TORONTO – – An earful.

That’s what Canada’s Public Safety Minister Vic Toews got when he met face-to-face with an a-team representing the Canadian Trucking Industry earlier this week. 

The 18-wheel summit took place at the Toronto headquarters of the Canadian Trucking Alliance (CTA) and about a dozen carriers and drivers showed up in person while another 25 looped in via the web to express their views to the senior minister.

Topping the agenda: Cargo crime and the necessity for law-enforcement officials to treat it with more gravity. 

“While the trucking industry has made substantial investments in security programs and policies, organized criminals are not deterred,” CTA President and CEO David Bradley said.

“In the absence of a greater enforcement effort and penalties, the return from cargo crime is seen as far outweighing the risk by many criminals.”

The industry is calling for increased enforcement resources to be allocated to the problem and for the courts to get tougher with penalties, especially the government’s new “tough on crime” legislation.

CTA noted that organized crime syndicates are playing an increasing role in cargo crimes.

“We hope to raise awareness of the scope and seriousness of cargo crime,” Bradley said, “…of its true costs to my industry, to the supply chain and to the Canadian economy as a whole to provide you and us with the legal framework, the tools and the resources to take this increasingly lucrative and violent crime on and to apprehend and convict, with appropriate sentences, the organized crime syndicates and other criminals that perpetrate these crimes.”

The CTA hopes this week’s meeting will contribute not only to a better mutual understanding of each other’s concerns and actions but that it will feed directly into both the Regulatory Cooperation Council and the Beyond the Border Working Group — two consultative bodies formed after Prime Minister Harper’s and President Obama’s announcement of negotiations aimed at reaching an agreement on a joint perimeter security strategy.
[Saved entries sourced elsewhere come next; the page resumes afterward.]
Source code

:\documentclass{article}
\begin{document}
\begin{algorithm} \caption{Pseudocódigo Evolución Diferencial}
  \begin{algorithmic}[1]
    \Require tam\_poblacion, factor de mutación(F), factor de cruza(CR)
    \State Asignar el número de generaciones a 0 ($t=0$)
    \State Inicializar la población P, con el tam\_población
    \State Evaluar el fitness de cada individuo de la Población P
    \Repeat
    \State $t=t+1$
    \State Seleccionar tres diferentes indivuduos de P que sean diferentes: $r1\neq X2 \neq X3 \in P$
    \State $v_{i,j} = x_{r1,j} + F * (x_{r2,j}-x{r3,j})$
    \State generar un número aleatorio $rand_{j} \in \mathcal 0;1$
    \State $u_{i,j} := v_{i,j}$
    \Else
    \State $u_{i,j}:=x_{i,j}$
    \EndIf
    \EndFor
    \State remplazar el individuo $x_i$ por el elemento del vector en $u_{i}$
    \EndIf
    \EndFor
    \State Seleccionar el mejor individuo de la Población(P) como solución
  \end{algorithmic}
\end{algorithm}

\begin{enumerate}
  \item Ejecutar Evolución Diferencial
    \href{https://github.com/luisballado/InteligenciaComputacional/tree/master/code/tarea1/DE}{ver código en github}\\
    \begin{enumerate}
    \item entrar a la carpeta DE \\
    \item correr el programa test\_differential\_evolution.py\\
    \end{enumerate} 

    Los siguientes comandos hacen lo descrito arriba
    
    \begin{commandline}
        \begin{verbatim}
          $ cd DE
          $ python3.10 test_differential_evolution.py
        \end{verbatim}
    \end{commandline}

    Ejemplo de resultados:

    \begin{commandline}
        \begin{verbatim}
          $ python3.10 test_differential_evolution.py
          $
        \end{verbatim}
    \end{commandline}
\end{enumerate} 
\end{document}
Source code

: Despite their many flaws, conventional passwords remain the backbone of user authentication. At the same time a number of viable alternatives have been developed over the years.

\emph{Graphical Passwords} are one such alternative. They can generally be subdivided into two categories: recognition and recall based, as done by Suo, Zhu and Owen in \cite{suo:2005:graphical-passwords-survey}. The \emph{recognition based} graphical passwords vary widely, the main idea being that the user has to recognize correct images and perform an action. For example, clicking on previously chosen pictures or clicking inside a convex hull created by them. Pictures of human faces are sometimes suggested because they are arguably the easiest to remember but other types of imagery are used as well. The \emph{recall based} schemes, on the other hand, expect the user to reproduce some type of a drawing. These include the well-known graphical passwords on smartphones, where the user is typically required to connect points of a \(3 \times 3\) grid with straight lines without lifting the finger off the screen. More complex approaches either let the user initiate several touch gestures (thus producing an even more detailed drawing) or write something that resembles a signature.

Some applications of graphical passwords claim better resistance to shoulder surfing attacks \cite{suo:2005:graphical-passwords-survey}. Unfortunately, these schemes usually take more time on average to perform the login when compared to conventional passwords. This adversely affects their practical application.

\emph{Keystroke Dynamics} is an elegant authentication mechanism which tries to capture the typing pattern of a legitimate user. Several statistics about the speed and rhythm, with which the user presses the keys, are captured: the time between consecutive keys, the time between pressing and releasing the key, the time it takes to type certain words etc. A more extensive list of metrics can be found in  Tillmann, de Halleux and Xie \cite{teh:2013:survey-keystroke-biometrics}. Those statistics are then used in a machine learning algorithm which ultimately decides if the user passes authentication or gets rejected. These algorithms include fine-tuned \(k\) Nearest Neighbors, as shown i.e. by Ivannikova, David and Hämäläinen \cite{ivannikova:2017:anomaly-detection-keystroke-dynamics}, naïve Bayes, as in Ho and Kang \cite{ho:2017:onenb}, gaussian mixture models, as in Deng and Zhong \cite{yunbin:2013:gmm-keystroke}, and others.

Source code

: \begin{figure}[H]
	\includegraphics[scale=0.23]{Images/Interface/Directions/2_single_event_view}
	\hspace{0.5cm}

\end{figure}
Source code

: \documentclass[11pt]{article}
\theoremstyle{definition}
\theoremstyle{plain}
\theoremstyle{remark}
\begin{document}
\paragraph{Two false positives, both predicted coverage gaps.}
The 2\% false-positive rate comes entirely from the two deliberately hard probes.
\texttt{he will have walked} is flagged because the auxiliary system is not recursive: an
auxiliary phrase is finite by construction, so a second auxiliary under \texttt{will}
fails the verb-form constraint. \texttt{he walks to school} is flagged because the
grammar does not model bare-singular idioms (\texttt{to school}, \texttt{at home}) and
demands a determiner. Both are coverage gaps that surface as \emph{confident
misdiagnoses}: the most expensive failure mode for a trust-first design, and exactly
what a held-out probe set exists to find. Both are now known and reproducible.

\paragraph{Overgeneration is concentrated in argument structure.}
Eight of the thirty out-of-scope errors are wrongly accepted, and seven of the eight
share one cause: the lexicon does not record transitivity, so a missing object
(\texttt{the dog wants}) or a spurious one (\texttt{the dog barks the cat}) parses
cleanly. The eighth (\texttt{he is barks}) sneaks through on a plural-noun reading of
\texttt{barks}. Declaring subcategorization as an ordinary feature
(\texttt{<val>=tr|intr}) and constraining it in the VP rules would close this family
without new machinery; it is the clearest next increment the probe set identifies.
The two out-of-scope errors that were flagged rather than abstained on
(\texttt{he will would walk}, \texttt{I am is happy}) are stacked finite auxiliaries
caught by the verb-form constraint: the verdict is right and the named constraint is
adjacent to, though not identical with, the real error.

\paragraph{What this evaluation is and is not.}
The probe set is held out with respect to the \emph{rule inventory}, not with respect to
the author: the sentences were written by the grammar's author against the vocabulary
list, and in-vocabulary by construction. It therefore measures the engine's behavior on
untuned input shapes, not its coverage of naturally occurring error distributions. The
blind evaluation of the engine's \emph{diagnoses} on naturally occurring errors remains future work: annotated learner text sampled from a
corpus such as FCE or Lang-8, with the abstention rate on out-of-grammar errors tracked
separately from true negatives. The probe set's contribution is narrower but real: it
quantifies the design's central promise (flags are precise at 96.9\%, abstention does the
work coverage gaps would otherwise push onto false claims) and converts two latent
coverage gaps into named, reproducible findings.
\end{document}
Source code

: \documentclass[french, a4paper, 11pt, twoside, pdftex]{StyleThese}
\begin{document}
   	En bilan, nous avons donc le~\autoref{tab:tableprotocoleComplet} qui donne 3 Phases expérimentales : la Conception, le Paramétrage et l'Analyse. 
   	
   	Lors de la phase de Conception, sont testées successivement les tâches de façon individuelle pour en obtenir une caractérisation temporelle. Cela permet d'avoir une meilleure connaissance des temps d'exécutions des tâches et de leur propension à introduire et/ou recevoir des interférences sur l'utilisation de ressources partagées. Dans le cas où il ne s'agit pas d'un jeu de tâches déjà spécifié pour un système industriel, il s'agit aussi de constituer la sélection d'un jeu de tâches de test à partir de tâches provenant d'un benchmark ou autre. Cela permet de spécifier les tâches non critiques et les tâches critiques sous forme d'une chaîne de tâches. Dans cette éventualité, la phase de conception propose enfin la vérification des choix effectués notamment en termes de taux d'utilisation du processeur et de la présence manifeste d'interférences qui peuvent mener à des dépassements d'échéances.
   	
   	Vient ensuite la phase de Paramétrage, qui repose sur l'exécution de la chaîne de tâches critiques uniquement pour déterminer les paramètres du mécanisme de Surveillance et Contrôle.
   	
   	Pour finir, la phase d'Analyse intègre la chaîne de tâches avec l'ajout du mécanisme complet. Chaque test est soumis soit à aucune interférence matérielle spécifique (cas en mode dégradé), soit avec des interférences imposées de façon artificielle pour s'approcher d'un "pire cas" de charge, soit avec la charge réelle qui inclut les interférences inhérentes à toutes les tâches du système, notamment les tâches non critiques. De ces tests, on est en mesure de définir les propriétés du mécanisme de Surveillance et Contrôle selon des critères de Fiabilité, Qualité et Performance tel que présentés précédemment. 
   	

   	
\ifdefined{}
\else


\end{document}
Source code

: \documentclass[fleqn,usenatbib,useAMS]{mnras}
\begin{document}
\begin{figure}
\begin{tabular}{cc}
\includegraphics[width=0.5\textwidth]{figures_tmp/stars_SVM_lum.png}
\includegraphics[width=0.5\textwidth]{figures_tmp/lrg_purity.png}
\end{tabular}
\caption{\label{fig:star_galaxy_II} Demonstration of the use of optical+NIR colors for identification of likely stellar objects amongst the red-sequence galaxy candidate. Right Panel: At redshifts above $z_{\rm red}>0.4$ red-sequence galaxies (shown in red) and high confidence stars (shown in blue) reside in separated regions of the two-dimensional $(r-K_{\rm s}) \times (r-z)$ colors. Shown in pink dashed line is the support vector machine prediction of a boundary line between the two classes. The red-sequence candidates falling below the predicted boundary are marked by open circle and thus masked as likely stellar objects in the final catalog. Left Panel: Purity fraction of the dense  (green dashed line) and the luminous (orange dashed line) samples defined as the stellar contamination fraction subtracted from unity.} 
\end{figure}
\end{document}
Other issues raised such topics in-transit movements, re-positioning of foreign empty trailers, true mutual recognition of the trusted trader programs PIP and C-TPAT, due process and appeals for trusted traders, flexibility in the application of FAST lane policies, integration between CBSA and other departments, infrastructure investments and the utilization of existing technologies to expedite legitimate traffic flows.  

 In an official statement after the meeting, Bradley said the meeting gave the minister a chance to hear first-hand accounts from people most impacted by the current situation at the border and by cargo crime as well as the opportunity to inform the industry about what projects his government has already taken or is contemplating.

Commented Bradley: “We are delighted the minister took the time to come and visit with the industry directly. There’s nothing like hearing for himself about the issues the people that live and breathe the border daily are encountering.”